■ WORK TO BE COMPLETED
Each record below is to be output unchanged, and any picture is to be dropped.

■ TASK DATA
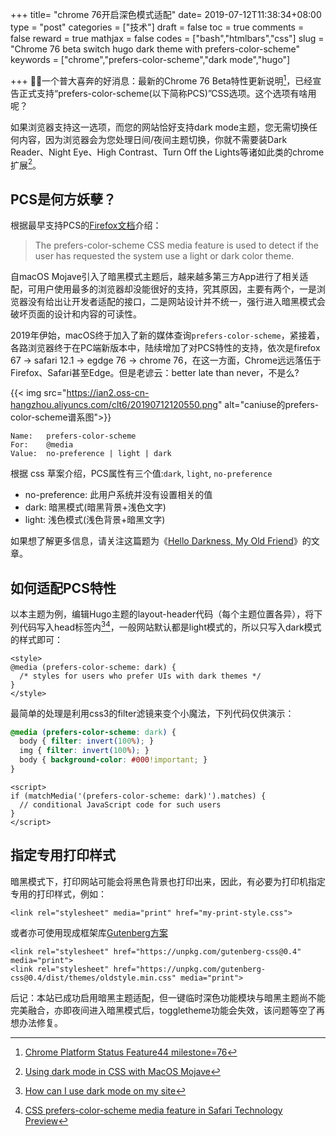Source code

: +++
title= "chrome 76开启深色模式适配"
date= 2019-07-12T11:38:34+08:00
type = "post"
categories = ["技术"]
draft = false
toc = true
comments = false
reward = true
mathjax = false
codes = ["bash","htmlbars","css"]
slug = "Chrome 76 beta switch hugo dark theme with prefers-color-scheme"
keywords = ["chrome","prefers-color-scheme","dark mode","hugo"]

+++
🎉🎉一个普大喜奔的好消息：最新的Chrome 76 Beta特性更新说明[^1]，已经宣告正式支持“prefers-color-scheme(以下简称PCS)”CSS选项。这个选项有啥用呢？

如果浏览器支持这一选项，而您的网站恰好支持dark mode主题，您无需切换任何内容，因为浏览器会为您处理日间/夜间主题切换，你就不需要装Dark Reader、Night Eye、High Contrast、Turn Off the Lights等诸如此类的chrome扩展[^2]。
<!--more-->

## PCS是何方妖孽？

根据最早支持PCS的[Firefox文档](https://webflow.com/website/CSS-Color-Scheme-prefers-dark)介绍：

>The prefers-color-scheme CSS media feature is used to detect if the user has requested the system use a light or dark color theme.

自macOS Mojave引入了暗黑模式主题后，越来越多第三方App进行了相关适配，可用户使用最多的浏览器却没能很好的支持，究其原因，主要有两个，一是浏览器没有给出让开发者适配的接口，二是网站设计并不统一，强行进入暗黑模式会破坏页面的设计和内容的可读性。

2019年伊始，macOS终于加入了新的媒体查询`prefers-color-scheme`，紧接着，各路浏览器终于在PC端新版本中，陆续增加了对PCS特性的支持，依次是firefox 67 ->  safari 12.1 -> egdge 76 -> chrome 76，在这一方面，Chrome远远落伍于Firefox、Safari甚至Edge。但是老谚云：better late than never，不是么?

{{< img src="https://ian2.oss-cn-hangzhou.aliyuncs.com/clt6/20190712120550.png" alt="caniuse的prefers-color-scheme谱系图">}}

```
Name:   prefers-color-scheme
For:    @media
Value:  no-preference | light | dark
```

根据 css 草案介绍，PCS属性有三个值:`dark`, `light`, `no-preference`

- no-preference: 此用户系统并没有设置相关的值
- dark: 暗黑模式(暗黑背景+浅色文字)
- light: 浅色模式(浅色背景+暗黑文字)

如果想了解更多信息，请关注这篇题为《[Hello Darkness, My Old Friend](https://web.dev/blog)》的文章。

## 如何适配PCS特性

以本主题为例，编辑Hugo主题的layout-header代码（每个主题位置各异），将下列代码写入head标签内[^3][^4]，一般网站默认都是light模式的，所以只写入dark模式的样式即可：

```htmlbars
<style>
@media (prefers-color-scheme: dark) {
  /* styles for users who prefer UIs with dark themes */
}
</style>
```
最简单的处理是利用css3的filter滤镜来变个小魔法，下列代码仅供演示：

```css
@media (prefers-color-scheme: dark) {
  body { filter: invert(100%); }
  img { filter: invert(100%); }
  body { background-color: #000!important; }
}
```

```htmlbars
<script>
if (matchMedia('(prefers-color-scheme: dark)').matches) {
  // conditional JavaScript code for such users
}
</script>
```
## 指定专用打印样式

暗黑模式下，打印网站可能会将黑色背景也打印出来，因此，有必要为打印机指定专用的打印样式，例如：

```htmlbars
<link rel="stylesheet" media="print" href="my-print-style.css">
```
或者亦可使用现成框架库[Gutenberg方案](https://github.com/BafS/Gutenberg)

```htmlbars
<link rel="stylesheet" href="https://unpkg.com/gutenberg-css@0.4" media="print">
<link rel="stylesheet" href="https://unpkg.com/gutenberg-css@0.4/dist/themes/oldstyle.min.css" media="print">
```

后记：本站已成功启用暗黑主题适配，但一键临时深色功能模块与暗黑主题尚不能完美融合，亦即夜间进入暗黑模式后，toggletheme功能会失效，该问题等空了再想办法修复。


[^1]: [Chrome Platform Status Feature44 milestone=76](https://www.chromestatus.com/features#milestone%3D76)
[^2]: [Using dark mode in CSS with MacOS Mojave](https://paulmillr.com/posts/using-dark-mode-in-css/)
[^3]: [How can I use dark mode on my site](http://css-color-scheme-prefers-dark.webflow.io/)
[^4]: [CSS prefers-color-scheme media feature in Safari Technology Preview](https://webplatform.news/issues/2018-10-26)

■ RESPONSE BOX
Source code

: +++
title= "chrome 76开启深色模式适配"
date= 2019-07-12T11:38:34+08:00
type = "post"
categories = ["技术"]
draft = false
toc = true
comments = false
reward = true
mathjax = false
codes = ["bash","htmlbars","css"]
slug = "Chrome 76 beta switch hugo dark theme with prefers-color-scheme"
keywords = ["chrome","prefers-color-scheme","dark mode","hugo"]

+++
🎉🎉一个普大喜奔的好消息：最新的Chrome 76 Beta特性更新说明[^1]，已经宣告正式支持“prefers-color-scheme(以下简称PCS)”CSS选项。这个选项有啥用呢？

如果浏览器支持这一选项，而您的网站恰好支持dark mode主题，您无需切换任何内容，因为浏览器会为您处理日间/夜间主题切换，你就不需要装Dark Reader、Night Eye、High Contrast、Turn Off the Lights等诸如此类的chrome扩展[^2]。
<!--more-->

## PCS是何方妖孽？

根据最早支持PCS的[Firefox文档](https://webflow.com/website/CSS-Color-Scheme-prefers-dark)介绍：

>The prefers-color-scheme CSS media feature is used to detect if the user has requested the system use a light or dark color theme.

自macOS Mojave引入了暗黑模式主题后，越来越多第三方App进行了相关适配，可用户使用最多的浏览器却没能很好的支持，究其原因，主要有两个，一是浏览器没有给出让开发者适配的接口，二是网站设计并不统一，强行进入暗黑模式会破坏页面的设计和内容的可读性。

2019年伊始，macOS终于加入了新的媒体查询`prefers-color-scheme`，紧接着，各路浏览器终于在PC端新版本中，陆续增加了对PCS特性的支持，依次是firefox 67 ->  safari 12.1 -> egdge 76 -> chrome 76，在这一方面，Chrome远远落伍于Firefox、Safari甚至Edge。但是老谚云：better late than never，不是么?

{{< img src="https://ian2.oss-cn-hangzhou.aliyuncs.com/clt6/20190712120550.png" alt="caniuse的prefers-color-scheme谱系图">}}

```
Name:   prefers-color-scheme
For:    @media
Value:  no-preference | light | dark
```

根据 css 草案介绍，PCS属性有三个值:`dark`, `light`, `no-preference`

- no-preference: 此用户系统并没有设置相关的值
- dark: 暗黑模式(暗黑背景+浅色文字)
- light: 浅色模式(浅色背景+暗黑文字)

如果想了解更多信息，请关注这篇题为《[Hello Darkness, My Old Friend](https://web.dev/blog)》的文章。

## 如何适配PCS特性

以本主题为例，编辑Hugo主题的layout-header代码（每个主题位置各异），将下列代码写入head标签内[^3][^4]，一般网站默认都是light模式的，所以只写入dark模式的样式即可：

```htmlbars
<style>
@media (prefers-color-scheme: dark) {
  /* styles for users who prefer UIs with dark themes */
}
</style>
```
最简单的处理是利用css3的filter滤镜来变个小魔法，下列代码仅供演示：

```css
@media (prefers-color-scheme: dark) {
  body { filter: invert(100%); }
  img { filter: invert(100%); }
  body { background-color: #000!important; }
}
```

```htmlbars
<script>
if (matchMedia('(prefers-color-scheme: dark)').matches) {
  // conditional JavaScript code for such users
}
</script>
```
## 指定专用打印样式

暗黑模式下，打印网站可能会将黑色背景也打印出来，因此，有必要为打印机指定专用的打印样式，例如：

```htmlbars
<link rel="stylesheet" media="print" href="my-print-style.css">
```
或者亦可使用现成框架库[Gutenberg方案](https://github.com/BafS/Gutenberg)

```htmlbars
<link rel="stylesheet" href="https://unpkg.com/gutenberg-css@0.4" media="print">
<link rel="stylesheet" href="https://unpkg.com/gutenberg-css@0.4/dist/themes/oldstyle.min.css" media="print">
```

后记：本站已成功启用暗黑主题适配，但一键临时深色功能模块与暗黑主题尚不能完美融合，亦即夜间进入暗黑模式后，toggletheme功能会失效，该问题等空了再想办法修复。


[^1]: [Chrome Platform Status Feature44 milestone=76](https://www.chromestatus.com/features#milestone%3D76)
[^2]: [Using dark mode in CSS with MacOS Mojave](https://paulmillr.com/posts/using-dark-mode-in-css/)
[^3]: [How can I use dark mode on my site](http://css-color-scheme-prefers-dark.webflow.io/)
[^4]: [CSS prefers-color-scheme media feature in Safari Technology Preview](https://webplatform.news/issues/2018-10-26)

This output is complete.